View Full Version : triathlon

March 20th, 2003, 05:03 PM
I am in desperate need of some training/workout suggestions to prepare for my first triathlon in two months. The swim portion of this race is .4 miles.

While I am no stranger to the water, having swam competitively from age 11 through high school, I have not really been in a pool since.

Please Help! I have two days per week to train in a pool, but I don't have any idea how I should be training!!

March 20th, 2003, 11:47 PM
Hi Lauren,

I would like to offer you some suggestions. You don't say how long it's been since you swam in high school, and that will influence how quickly you should try to build yardage in the short time you have to prepare. If you are truly at square one, you do not have time to work on speed, so I would recommend this: You have about 16 workouts till the race. Do a program of sets where you increase your distance as gradually as possible and still get some work at the distance you must race. For instance:

day 1:
10 x 50
2 x 100
6 x 50 total 1000

day 2:
8 x 50
4 x 100
6 x 50 total 1100

By week 4 or 5 you might want to be here:

2 x 100
2 x 200
2 x 400
4 x 50 total 1600

Set a rest interval between 15 - 30 seconds (shorter for the shorter distance) Swim each rep at a strong but comfortable rate.

By week 6 you might want to have a 1 x 1000 in the workout. It is probably not necessary, or even a good idea for you to swim more than 2000 in a workout for these 2 months.

By week 7 you should swim the race distance for time (not sure how many yards or meters .4 miles is). Again, swim at a comfortable pace that you feel you will be able to maintain throughout. Knowing your time will help you seed yourself properly and will give you an idea of what to expect.

If you have never swam in open water (I don't mean splashing about!) then it is imperative that you get some open water experience BEFORE RACE DAY! If possible, swim the race course, or at least get a swim in at the same body of water.

Swimming in a murky lake or scarier yet, the ocean, is nothing like swimming in a pool. What's more, a triathlon swim start is a very violent thing! There can be a lot of contact which can be very disconcerting. If you seed yourself at the back, a very good stategy is to wait a few moments after the gun and let the pack go on ahead.

At the Danskin tri's, I always tell beginners: Be prepared to panic! Imagine you get bumped in the head and your goggles fill with water. Then as you go for a gasp of breath you inhale a bunch of the lake. Now you can't see, can't breath and there are bodies thrashing all around.

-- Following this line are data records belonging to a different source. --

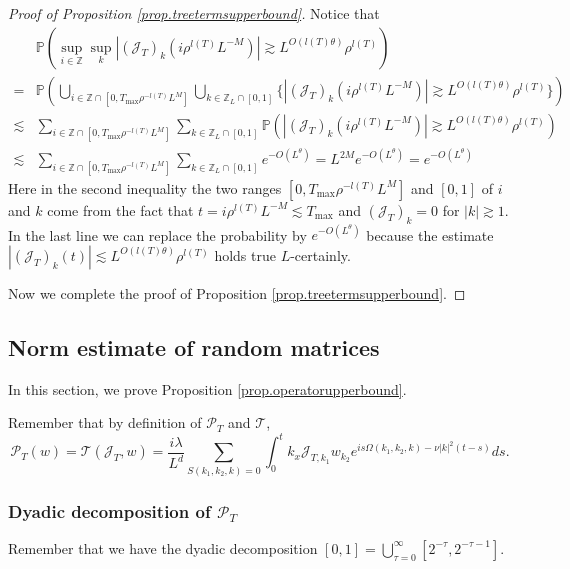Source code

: \begin{proof}[Proof of Proposition \ref{prop.treetermsupperbound}]
Notice that 
\begin{equation}\label{eq.unionbound}
\begin{split}
    &\mathbb{P}\left(\sup_{i\in \mathbb{Z}} \sup_{k} |(\mathcal{J}_{T})_{k}(i\rho^{l(T)}L^{-M})|\gtrsim L^{O(l(T)\theta)} \rho^{l(T)}\right)
    \\
    =&\mathbb{P}\left(\bigcup_{i\in \mathbb{Z}\cap [0, T_{\text{max}}\rho^{-l(T)}L^{M}]}\bigcup_{k\in \mathbb{Z}_{L}\cap [0,1]}\{ |(\mathcal{J}_{T})_{k}(i\rho^{l(T)}L^{-M})|\gtrsim L^{O(l(T)\theta)} \rho^{l(T)}\}\right)
    \\
    \lesssim & \sum_{i\in \mathbb{Z}\cap [0, T_{\text{max}}\rho^{-l(T)}L^{M}]}\sum_{k\in \mathbb{Z}_{L}\cap [0,1]}\mathbb{P}\left( |(\mathcal{J}_{T})_{k}(i\rho^{l(T)}L^{-M})|\gtrsim L^{O(l(T)\theta)} \rho^{l(T)}\right)
    \\
    \lesssim & \sum_{i\in \mathbb{Z}\cap [0, T_{\text{max}}\rho^{-l(T)}L^{M}]}\sum_{k\in \mathbb{Z}_{L}\cap [0,1]} e^{-O(L^{\theta})}= L^{2M}e^{-O(L^{\theta})}=e^{-O(L^{\theta})}
\end{split}
\end{equation}
Here in the second inequality the two ranges $[0, T_{\text{max}}\rho^{-l(T)}L^{M}]$ and $[0,1]$ of $i$ and $k$ come from the fact that $t=i\rho^{l(T)}L^{-M}\lesssim  T_{\text{max}}$ and $(\mathcal{J}_{T})_{k}=0$ for $|k|\gtrsim 1$. In the last line we can replace the probability by $e^{-O(L^{\theta})}$ because the estimate $|(\mathcal{J}_{T})_{k}(t)|\lesssim L^{O(l(T)\theta)} \rho^{l(T)}$ holds true $L$-certainly. 

Now we complete the proof of Proposition \ref{prop.treetermsupperbound}.
\end{proof}


\subsection{Norm estimate of random matrices} \label{sec.randommatrices} In this section, we prove Proposition \ref{prop.operatorupperbound}. 

Remember that by definition of $\mathcal{P}_{T}$ and $\mathcal{T}$, 
\begin{equation}\label{eq.formulaP_T}
\mathcal{P}_{T}(w)=\mathcal{T}(\mathcal{J}_{T},w)=\frac{i\lambda}{L^{d}} \sum\limits_{S(k_1,k_2,k)=0}\int^{t}_0k_{x}\mathcal{J}_{T,k_1} w_{k_2}e^{i s\Omega(k_1,k_2,k)- \nu|k|^2(t-s)} ds.
\end{equation}    

\subsubsection{Dyadic decomposition of $\mathcal{P}_{T}$}
Remember that we have the dyadic decomposition $[0,1]= \bigcup_{\tau=0}^{\infty}[2^{-\tau},2^{-\tau-1}]$.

There is no side to grab, no bottom to stand on (and Lord knows what monsters beneath!) Don't get me wrong, I love open water!!! If you are prepared for the anxiety that open water can create, you can take steps to quell a welling sense of panic. Relax, turn on your back, if needs be, and remind yourself -- yes, I know how to swim!

Another skill you will want to begin to develop is spotting. I don't like lifting my head and often don't see anything when I do, but that is the most efficient way to keep track of where you are heading. I use the shoreline if the swim is parallel to it, and also take a couple of breaststrokes every 10 - 15 freestyle strokes.

Well, how I do go on! I wish you good luck in your training and on race day. Remember to relax, stay focused and keep pushing! Most of all, have fun!

Best regards,

March 21st, 2003, 09:32 AM
Thanks Kime for all of you advise. I really had not contimplated the start at all. Fotunately I don't think this one will be too bad. Only 500 people can register and there will be 5 starting heats.

As for the workout, I really haven't swam for about 8 years, but I have been doing about 1,500 -2,000yrd / session without being tired or sore the next day. The following was my last work out....

200 free warm up
4x50 swim (1minute intervals)
4x100 kick (fly, back, breast, free)
4x100 pull
2x200 swim
4x25 sprint
200 warm down
1,900 total

Should I be doing pulls & kicks or just cocentrate on lap swimming? Should I be doing longer sets ie. 4x 400 ?

I really appreciate your advise. I have had a really difficult time finding training tips!!

March 22nd, 2003, 09:03 AM
Hi Lauren,
Where in Baltimore are you located? You may be able to get some assistance by utilizing some of the Masters teams in the area.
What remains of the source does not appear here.